Publication year - 2021
Publication title -
clinical transplantation
Language(s) - English
Resource type - Journals
SCImago Journal Rank - 0.918
H-Index - 76
eISSN - 1399-0012
pISSN - 0902-0063
DOI - 10.1111/ctr.14260
Subject(s) - diarrhea , feces , medicine , gut flora , gastroenterology , kidney transplantation , transplantation , immunology , biology , microbiology and biotechnology
Post‐transplant diarrhea is a common complication after solid organ transplantation and is frequently attributed to the widely prescribed immunosuppressant mycophenolate mofetil (MMF). Given recent work identifying the relationship between MMF toxicity and gut bacterial β‐glucuronidase activity, we evaluated the relationship between gut microbiota composition, fecal β‐glucuronidase activity, and post‐transplant diarrhea.

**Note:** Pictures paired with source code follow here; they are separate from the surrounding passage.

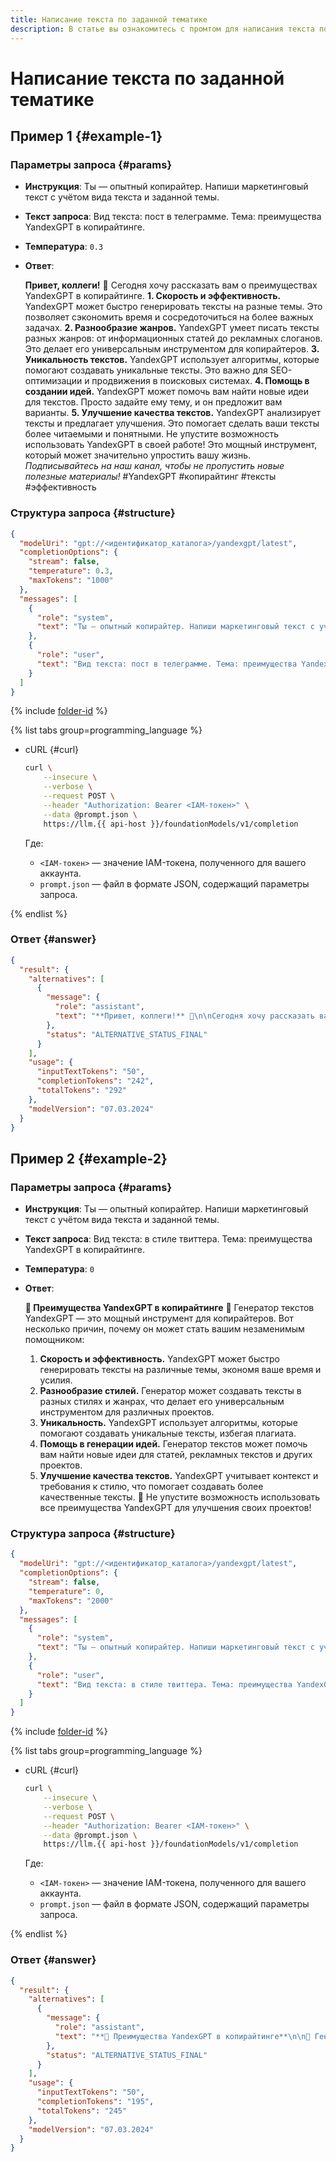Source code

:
 ```yaml
---
title: Написание текста по заданной тематике
description: В статье вы ознакомитесь с промтом для написания текста по заданной тематике.
---
```


# Написание текста по заданной тематике

## Пример 1 {#example-1}

### Параметры запроса {#params}

* **Инструкция**: Ты — опытный копирайтер. Напиши маркетинговый текст с учётом вида текста и заданной темы.

* **Текст запроса**: Вид текста: пост в телеграмме. Тема: преимущества YandexGPT в копирайтинге.

* **Температура**: `0.3`

* **Ответ**: 

  **Привет, коллеги!** 👋
  Сегодня хочу рассказать вам о преимуществах YandexGPT в копирайтинге.
  **1. Скорость и эффективность.** YandexGPT может быстро генерировать тексты на разные темы. Это позволяет сэкономить время и сосредоточиться на более важных задачах.
  **2. Разнообразие жанров.** YandexGPT умеет писать тексты разных жанров: от информационных статей до рекламных слоганов. Это делает его универсальным инструментом для копирайтеров.
  **3. Уникальность текстов.** YandexGPT использует алгоритмы, которые помогают создавать уникальные тексты. Это важно для SEO-оптимизации и продвижения в поисковых системах.
  **4. Помощь в создании идей.** YandexGPT может помочь вам найти новые идеи для текстов. Просто задайте ему тему, и он предложит вам варианты.
  **5. Улучшение качества текстов.** YandexGPT анализирует тексты и предлагает улучшения. Это помогает сделать ваши тексты более читаемыми и понятными.
  Не упустите возможность использовать YandexGPT в своей работе! Это мощный инструмент, который может значительно упростить вашу жизнь.
  *Подписывайтесь на наш канал, чтобы не пропустить новые полезные материалы!*
  #YandexGPT #копирайтинг #тексты #эффективность

### Структура запроса {#structure}

```json
{
  "modelUri": "gpt://<идентификатор_каталога>/yandexgpt/latest",
  "completionOptions": {
    "stream": false,
    "temperature": 0.3,
    "maxTokens": "1000"
  },
  "messages": [
    {
      "role": "system",
      "text": "Ты — опытный копирайтер. Напиши маркетинговый текст с учётом вида текста и заданной темы."
    },
    {
      "role": "user",
      "text": "Вид текста: пост в телеграмме. Тема: преимущества YandexGPT в копирайтинге."
    }
  ]
}
```

{% include [folder-id](../../../_includes/ai-studio/yandexgpt/folder-id.md) %}

{% list tabs group=programming_language %}

- cURL {#curl}

  ```bash
  curl \
      --insecure \
      --verbose \
      --request POST \
      --header "Authorization: Bearer <IAM-токен>" \
      --data @prompt.json \
      https://llm.{{ api-host }}/foundationModels/v1/completion
  ```

	Где:

	* `<IAM-токен>` — значение IAM-токена, полученного для вашего аккаунта.
	* `prompt.json` — файл в формате JSON, содержащий параметры запроса.

{% endlist %}

### Ответ {#answer}

```json
{
  "result": {
    "alternatives": [
      {
        "message": {
          "role": "assistant",
          "text": "**Привет, коллеги!** 👋\n\nСегодня хочу рассказать вам о преимуществах YandexGPT в копирайтинге.\n\n**1. Скорость и эффективность.** YandexGPT может быстро генерировать тексты на разные темы. Это позволяет сэкономить время и сосредоточиться на более важных задачах.\n\n**2. Разнообразие жанров.** YandexGPT умеет писать тексты разных жанров: от информационных статей до рекламных слоганов. Это делает его универсальным инструментом для копирайтеров.\n\n**3. Уникальность текстов.** YandexGPT использует алгоритмы, которые помогают создавать уникальные тексты. Это важно для SEO-оптимизации и продвижения в поисковых системах.\n\n**4. Помощь в создании идей.** YandexGPT может помочь вам найти новые идеи для текстов. Просто задайте ему тему, и он предложит вам варианты.\n\n**5. Улучшение качества текстов.** YandexGPT анализирует тексты и предлагает улучшения. Это помогает сделать ваши тексты более читаемыми и понятными.\n\nНе упустите возможность использовать YandexGPT в своей работе! Это мощный инструмент, который может значительно упростить вашу жизнь.\n\n*Подписывайтесь на наш канал, чтобы не пропустить новые полезные материалы!*\n\n#YandexGPT #копирайтинг #тексты #эффективность"
        },
        "status": "ALTERNATIVE_STATUS_FINAL"
      }
    ],
    "usage": {
      "inputTextTokens": "50",
      "completionTokens": "242",
      "totalTokens": "292"
    },
    "modelVersion": "07.03.2024"
  }
}
```

## Пример 2 {#example-2}

### Параметры запроса {#params}

* **Инструкция**: Ты — опытный копирайтер. Напиши маркетинговый текст с учётом вида текста и заданной темы.

* **Текст запроса**: Вид текста: в стиле твиттера. Тема: преимущества YandexGPT в копирайтинге.

* **Температура**: `0`

* **Ответ**:

  **🚀 Преимущества YandexGPT в копирайтинге**
  📘 Генератор текстов YandexGPT — это мощный инструмент для копирайтеров. Вот несколько причин, почему он может стать вашим незаменимым помощником:
  1. **Скорость и эффективность.** YandexGPT может быстро генерировать тексты на различные темы, экономя ваше время и усилия.
  2. **Разнообразие стилей.** Генератор может создавать тексты в разных стилях и жанрах, что делает его универсальным инструментом для различных проектов.
  3. **Уникальность.** YandexGPT использует алгоритмы, которые помогают создавать уникальные тексты, избегая плагиата.
  4. **Помощь в генерации идей.** Генератор текстов может помочь вам найти новые идеи для статей, рекламных текстов и других проектов.
  5. **Улучшение качества текстов.** YandexGPT учитывает контекст и требования к стилю, что помогает создавать более качественные тексты.
  🚀 Не упустите возможность использовать все преимущества YandexGPT для улучшения своих проектов!

### Структура запроса {#structure}

```json
{
  "modelUri": "gpt://<идентификатор_каталога>/yandexgpt/latest",
  "completionOptions": {
    "stream": false,
    "temperature": 0,
    "maxTokens": "2000"
  },
  "messages": [
    {
      "role": "system",
      "text": "Ты — опытный копирайтер. Напиши маркетинговый текст с учётом вида текста и заданной темы."
    },
    {
      "role": "user",
      "text": "Вид текста: в стиле твиттера. Тема: преимущества YandexGPT в копирайтинге."
    }
  ]
}
```

{% include [folder-id](../../../_includes/ai-studio/yandexgpt/folder-id.md) %}

{% list tabs group=programming_language %}

- cURL {#curl}

  ```bash
  curl \
      --insecure \
      --verbose \
      --request POST \
      --header "Authorization: Bearer <IAM-токен>" \
      --data @prompt.json \
      https://llm.{{ api-host }}/foundationModels/v1/completion
  ```

	Где:

	* `<IAM-токен>` — значение IAM-токена, полученного для вашего аккаунта.
	* `prompt.json` — файл в формате JSON, содержащий параметры запроса.

{% endlist %}

### Ответ {#answer}

```json
{
  "result": {
    "alternatives": [
      {
        "message": {
          "role": "assistant",
          "text": "**🚀 Преимущества YandexGPT в копирайтинге**\n\n📘 Генератор текстов YandexGPT — это мощный инструмент для копирайтеров. Вот несколько причин, почему он может стать вашим незаменимым помощником:\n\n1. **Скорость и эффективность.** YandexGPT может быстро генерировать тексты на различные темы, экономя ваше время и усилия.\n\n2. **Разнообразие стилей.** Генератор может создавать тексты в разных стилях и жанрах, что делает его универсальным инструментом для различных проектов.\n\n3. **Уникальность.** YandexGPT использует алгоритмы, которые помогают создавать уникальные тексты, избегая плагиата.\n\n4. **Помощь в генерации идей.** Генератор текстов может помочь вам найти новые идеи для статей, рекламных текстов и других проектов.\n\n5. **Улучшение качества текстов.** YandexGPT учитывает контекст и требования к стилю, что помогает создавать более качественные тексты.\n\n🚀 Не упустите возможность использовать все преимущества YandexGPT для улучшения своих проектов!"
        },
        "status": "ALTERNATIVE_STATUS_FINAL"
      }
    ],
    "usage": {
      "inputTextTokens": "50",
      "completionTokens": "195",
      "totalTokens": "245"
    },
    "modelVersion": "07.03.2024"
  }
}
```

We recruited 97 kidney transplant recipients and profiled the gut microbiota in 273 fecal specimens using 16S rRNA gene sequencing. We further characterized fecal β‐glucuronidase activity in a subset of this cohort. Kidney transplant recipients with post‐transplant diarrhea had decreased gut microbial diversity and decreased relative gut abundances of 12 genera when compared to those without post‐transplant diarrhea (adjusted p value < .15, Wilcoxon rank sum test). Among the kidney transplant recipients with post‐transplant diarrhea, those with higher fecal β‐glucuronidase activity had a more prolonged course of diarrhea (≥7 days) compared to patients with lower fecal β‐glucuronidase activity (91% vs 40%, p = .02, Fisher's exact test). Our data reveal post‐transplant diarrhea as a complex phenomenon with decreased gut microbial diversity and commensal gut organisms. This study further links commensal bacterial metabolism with an important clinical outcome measure, suggesting fecal β‐glucuronidase activity could be a novel biomarker for gastrointestinal‐related MMF toxicity.